As someone who has built a successful career on her ability to ask questions, Diane Rehm is the first to admit that she doesn’t have all the answers. Her two books, Finding My Voice
(1999) and Toward Commitment
(2004), are refreshingly honest in their examination of her life and her marriage. Each book can be enjoyed separately, but taken together they create an in-depth look at a popular radio personality who has survived a difficult childhood, a failed early marriage, bouts of low self-esteem, and an ongoing battle with an incurable physical condition. At age 72, she now seems at peace with herself, and like colleagues Barbara Walters and Andy Rooney, “I’m not prepared to call it quits just because of the calendar.”

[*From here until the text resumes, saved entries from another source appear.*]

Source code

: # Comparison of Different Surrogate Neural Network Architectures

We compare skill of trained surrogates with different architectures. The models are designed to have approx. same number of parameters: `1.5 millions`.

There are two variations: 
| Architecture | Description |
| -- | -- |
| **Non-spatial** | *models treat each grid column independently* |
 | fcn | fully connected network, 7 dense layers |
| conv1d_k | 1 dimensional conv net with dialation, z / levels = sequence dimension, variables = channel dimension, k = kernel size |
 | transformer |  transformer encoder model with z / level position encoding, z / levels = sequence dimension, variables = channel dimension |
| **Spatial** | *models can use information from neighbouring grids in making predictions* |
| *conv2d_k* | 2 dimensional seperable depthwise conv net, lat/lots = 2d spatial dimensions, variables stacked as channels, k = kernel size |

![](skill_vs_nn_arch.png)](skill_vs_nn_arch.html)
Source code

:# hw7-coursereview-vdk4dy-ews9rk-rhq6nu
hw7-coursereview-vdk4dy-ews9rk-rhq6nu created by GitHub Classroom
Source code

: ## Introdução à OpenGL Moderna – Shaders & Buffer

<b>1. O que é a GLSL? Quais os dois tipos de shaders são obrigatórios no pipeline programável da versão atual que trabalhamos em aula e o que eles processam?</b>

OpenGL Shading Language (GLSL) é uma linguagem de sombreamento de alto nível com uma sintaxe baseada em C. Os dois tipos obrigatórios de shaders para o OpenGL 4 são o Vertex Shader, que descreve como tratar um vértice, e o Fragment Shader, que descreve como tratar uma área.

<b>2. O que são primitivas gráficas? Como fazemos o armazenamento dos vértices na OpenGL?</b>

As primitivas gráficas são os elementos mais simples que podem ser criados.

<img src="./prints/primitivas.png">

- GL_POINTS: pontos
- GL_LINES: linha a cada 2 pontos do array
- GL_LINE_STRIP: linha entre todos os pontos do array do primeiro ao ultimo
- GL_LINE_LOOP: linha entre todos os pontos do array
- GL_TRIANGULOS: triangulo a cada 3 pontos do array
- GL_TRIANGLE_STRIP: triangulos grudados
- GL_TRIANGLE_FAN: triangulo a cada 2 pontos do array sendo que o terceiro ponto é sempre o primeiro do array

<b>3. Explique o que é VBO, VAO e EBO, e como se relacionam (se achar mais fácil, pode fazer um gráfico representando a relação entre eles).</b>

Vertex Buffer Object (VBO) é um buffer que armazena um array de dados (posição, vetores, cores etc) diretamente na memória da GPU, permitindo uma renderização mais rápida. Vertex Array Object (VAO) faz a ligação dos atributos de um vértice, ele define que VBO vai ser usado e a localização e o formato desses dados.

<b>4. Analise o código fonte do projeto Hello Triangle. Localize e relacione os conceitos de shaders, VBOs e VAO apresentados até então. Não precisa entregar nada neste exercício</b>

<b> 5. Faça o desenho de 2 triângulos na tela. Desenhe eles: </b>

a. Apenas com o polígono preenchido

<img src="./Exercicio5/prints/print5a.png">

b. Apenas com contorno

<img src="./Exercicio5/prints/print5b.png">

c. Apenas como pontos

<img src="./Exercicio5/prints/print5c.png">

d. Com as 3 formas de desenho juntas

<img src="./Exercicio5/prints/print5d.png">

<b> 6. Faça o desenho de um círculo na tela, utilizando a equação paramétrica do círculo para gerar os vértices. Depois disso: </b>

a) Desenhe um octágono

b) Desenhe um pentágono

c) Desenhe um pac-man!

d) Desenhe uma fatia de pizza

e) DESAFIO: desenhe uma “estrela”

Whereas Finding My Voice is a typical—although insightful—autobiography, Toward Commitment is as much about marriage in general as it is about the Rehms’ 50-year union. John Rehm, a retired attorney, shares equal billing and is as eloquent as his wife. The book is formatted as essays followed by dialogues, with each author weighing in on more than 20 issues that spouses face. Never preaching, they talk about everything from money to religion and from to anger to making love. Again, honesty prevails. In the chapter called “The Third Person,” each partner admits to experiencing an attraction to someone outside their marriage. “I think at one point we were both serious about going our separate ways,” writes Diane.
Fortunately, they didn’t. Unfortunately they never discussed the hurt that the outside relationships caused them. Only when they collaborated on Toward Commitment did they air their feelings and put them to rest. “Now that you and I are in a good place,” writes John. “it isn’t that painful to look back.”
To nudge readers to take a look at their own marriages, the Rehms include several questions that spouses might ask each other. They conclude: “If this book succeeds in provoking individuals to think harder and more seriously about the committed relationship, both its benefits and its drawbacks, it will have been worthwhile.”